Council boss defends IT security over cyber attackpublished at 12:12 British Summer Time 20 April 2021
Local Democracy Reporting Service
Stuart Arnold
The leader of Redcar and Cleveland Council has defended its IT security over a cyber attack, which left it without online services for weeks.
Councillor Mary Lanigan said: “There was nothing wrong with our systems – this was a foreign attack that came into Redcar and Cleveland.

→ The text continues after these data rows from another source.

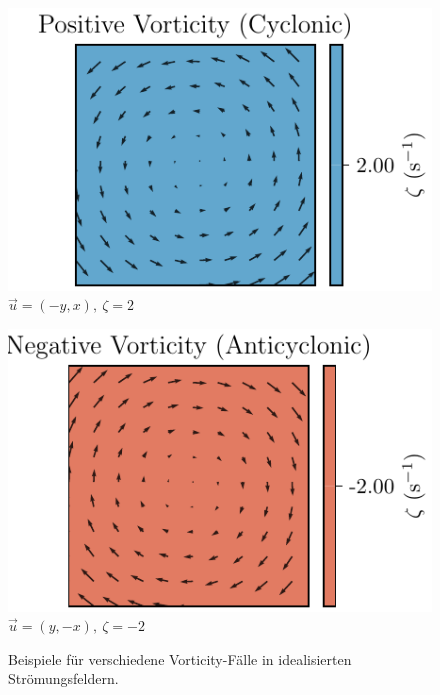 \begin{figure}
    \begin{minipage}{0.32\linewidth}
        \centering
        \includegraphics[width=\linewidth]{papers/rossby/images/vorticity_plot3.pdf}\\
        {\small \( \vec{u} = (-y,x),\ \zeta = 2\)}
    \end{minipage}
    \begin{minipage}{0.32\linewidth}
        \centering
        \includegraphics[width=\linewidth]{papers/rossby/images/vorticity_plot4.pdf}\\
        {\small \( \vec{u} = (y,-x),\ \zeta = -2\)}
    \end{minipage}

    \caption{Beispiele für verschiedene Vorticity-Fälle in idealisierten Strömungsfeldern.}
    \label{fig:vorticity_examples}
\end{figure}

It had a ransom attached which we did not pay.”
The cyber-attack is estimated to have cost more than £10m and left about 135,000 people without online public services in February 2020.

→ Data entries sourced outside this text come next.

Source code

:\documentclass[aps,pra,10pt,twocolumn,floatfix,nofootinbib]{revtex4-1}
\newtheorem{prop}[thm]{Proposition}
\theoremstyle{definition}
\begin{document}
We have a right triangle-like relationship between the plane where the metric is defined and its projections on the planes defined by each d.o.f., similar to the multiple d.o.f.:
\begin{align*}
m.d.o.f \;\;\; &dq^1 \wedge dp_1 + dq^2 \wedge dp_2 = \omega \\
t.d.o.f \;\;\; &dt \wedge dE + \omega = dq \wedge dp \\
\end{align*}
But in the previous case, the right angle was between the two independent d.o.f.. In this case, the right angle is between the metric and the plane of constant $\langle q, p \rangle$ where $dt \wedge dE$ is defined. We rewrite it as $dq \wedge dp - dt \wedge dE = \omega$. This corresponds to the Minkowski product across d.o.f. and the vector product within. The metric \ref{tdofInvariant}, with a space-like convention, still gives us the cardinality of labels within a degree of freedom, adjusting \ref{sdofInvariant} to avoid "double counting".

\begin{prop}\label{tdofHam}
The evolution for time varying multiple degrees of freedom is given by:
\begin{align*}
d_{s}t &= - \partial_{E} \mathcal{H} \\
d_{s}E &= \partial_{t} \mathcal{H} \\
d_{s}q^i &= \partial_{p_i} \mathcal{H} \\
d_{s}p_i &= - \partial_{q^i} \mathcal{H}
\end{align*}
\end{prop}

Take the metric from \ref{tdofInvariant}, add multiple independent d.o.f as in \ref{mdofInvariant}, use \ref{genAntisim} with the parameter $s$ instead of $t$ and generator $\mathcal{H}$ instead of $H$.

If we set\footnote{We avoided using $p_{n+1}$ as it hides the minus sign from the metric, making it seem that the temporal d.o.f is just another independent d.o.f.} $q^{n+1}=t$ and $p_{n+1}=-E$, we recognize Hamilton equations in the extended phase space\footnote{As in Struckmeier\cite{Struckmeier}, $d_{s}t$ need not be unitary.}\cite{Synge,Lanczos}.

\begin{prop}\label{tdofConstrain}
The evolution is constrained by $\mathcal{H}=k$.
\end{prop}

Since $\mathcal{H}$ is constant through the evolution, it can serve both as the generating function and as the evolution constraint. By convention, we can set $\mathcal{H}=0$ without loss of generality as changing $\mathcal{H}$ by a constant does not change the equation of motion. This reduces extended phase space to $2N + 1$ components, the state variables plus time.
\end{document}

Councillors are confident conditions attached to the payment of a £3.6m government grant intended to help with the costs of the cyber attack will be met.
It will be paid to the council early next month but all, or some, of it could be clawed back if conditions are not met.

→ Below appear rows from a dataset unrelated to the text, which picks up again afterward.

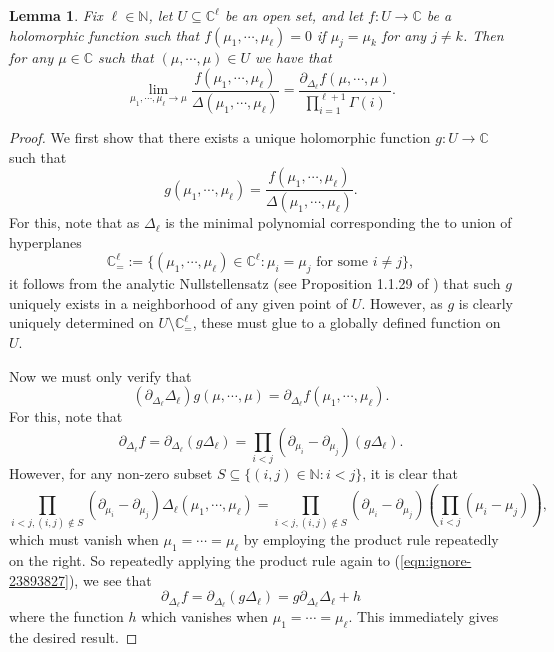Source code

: \documentclass[12pt]{article}
\newcommand{\N}{\mathbb{N}}
\newcommand{\C}{\mathbb{C}}
\newtheorem{lem}[info]{Lemma}
\numberwithin{info}{section}
\numberwithin{equation}{section}
\renewcommand{\[}{\begin{equation}}
\renewcommand{\]}{\end{equation}}
\newcommand{\<}{\langle}
\renewcommand{\>}{\rangle}
\begin{document}
	\begin{lem}
		\label{lem:abstract-nonsense complex analysis}
		Fix $\ell\in \N$, let $U\subseteq \C^\ell$ be an open set, and let $f:U\to \C$ be a holomorphic function such that $f(\mu_1,\cdots, \mu_\ell)=0$ if $\mu_j=\mu_k$ for any $j\neq k$. Then for any $\mu\in \C$ such that $(\mu,\cdots,\mu)\in U$ we have that
		\[\lim_{\mu_1,\cdots ,\mu_\ell\to \mu}\frac{f(\mu_1,\cdots,\mu_\ell)}{\Delta(\mu_1,\cdots,\mu_\ell)}=\frac{\partial_{\Delta_\ell}f(\mu,\cdots,\mu)}{\prod_{i=1}^{\ell+1}\Gamma(i)}.\]
	\end{lem}
	\begin{proof}
		We first show that there exists a unique holomorphic function $g:U\to \C$ such that
		\[g(\mu_1,\cdots,\mu_\ell)=\frac{f(\mu_1,\cdots,\mu_\ell)}{\Delta(\mu_1,\cdots,\mu_\ell)}.\label{eqn:division by Vandermonde}\]
		For this, note that as $\Delta_\ell$ is the minimal polynomial corresponding the to union of hyperplanes
		\[\C^{\ell}_{=}:=\{(\mu_1,\cdots, \mu_\ell)\in \C^\ell: \mu_i=\mu_j \text{ for some }i\neq j\},\]
		it follows from the analytic Nullstellensatz (see Proposition 1.1.29 of \cite{complex-geo}) that such $g$ uniquely exists in a neighborhood of any given point of $U$. However, as $g$ is clearly uniquely determined on $U\setminus \C^{\ell}_{=}$, these must glue to a globally defined function on $U$.
		
		Now we must only verify that
		\[\left(\partial_{\Delta_\ell}\Delta_\ell\right)g(\mu,\cdots,\mu)=\partial_{\Delta_\ell}f(\mu_1,\cdots,\mu_\ell).\]
		For this, note that
		\[\partial_{\Delta_\ell}f=\partial_{\Delta_\ell}\left(g\Delta_{\ell}\right)=\prod_{i<j}\left(\partial_{\mu_i}-\partial_{\mu_j}\right)\left(g\Delta_{\ell}\right).\label{eqn:ignore-23893827}\]
		However, for any non-zero subset $S\subseteq \{(i,j)\in \N: i<j\}$, it is clear that
		\[\prod_{i<j,(i,j)\notin S}\left(\partial_{\mu_i}-\partial_{\mu_j}\right)\Delta_{\ell}(\mu_1,\cdots,\mu_\ell)=\prod_{i<j,(i,j)\notin S}\left(\partial_{\mu_i}-\partial_{\mu_j}\right)\left(\prod_{i<j}\left(\mu_i-\mu_j\right)\right),\]
		which must vanish when $\mu_1=\cdots=\mu_\ell$ by employing the product rule repeatedly on the right. So repeatedly applying the product rule again to (\ref{eqn:ignore-23893827}), we see that
		\[\partial_{\Delta_{\ell}}f=\partial_{\Delta_\ell} (g\Delta_\ell)=g\partial_{\Delta_\ell}\Delta_\ell+h\]
		where the function $h$ which vanishes when $\mu_1=\cdots =\mu_\ell$. This immediately gives the desired result.
	\end{proof}
	
\end{document}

They include the authority providing an independent assessment by the end of September on work undertaken to recover from the cyber attack, and a financial assurance review, commissioned by the Local Government Secretary Robert Jenrick’s department to be completed by the end of July.
Councillor Glyn Nightingale, cabinet member for resources, said: “Some of the work has already gone into fulfilling these conditions in order to provide the government with due diligence so it could assess whether we [got] any money or not.”
Ms Lanigan said: “We tried to get as much money as we could [from the government] and it has been a tremendous effort from Redcar and Cleveland to get that done.”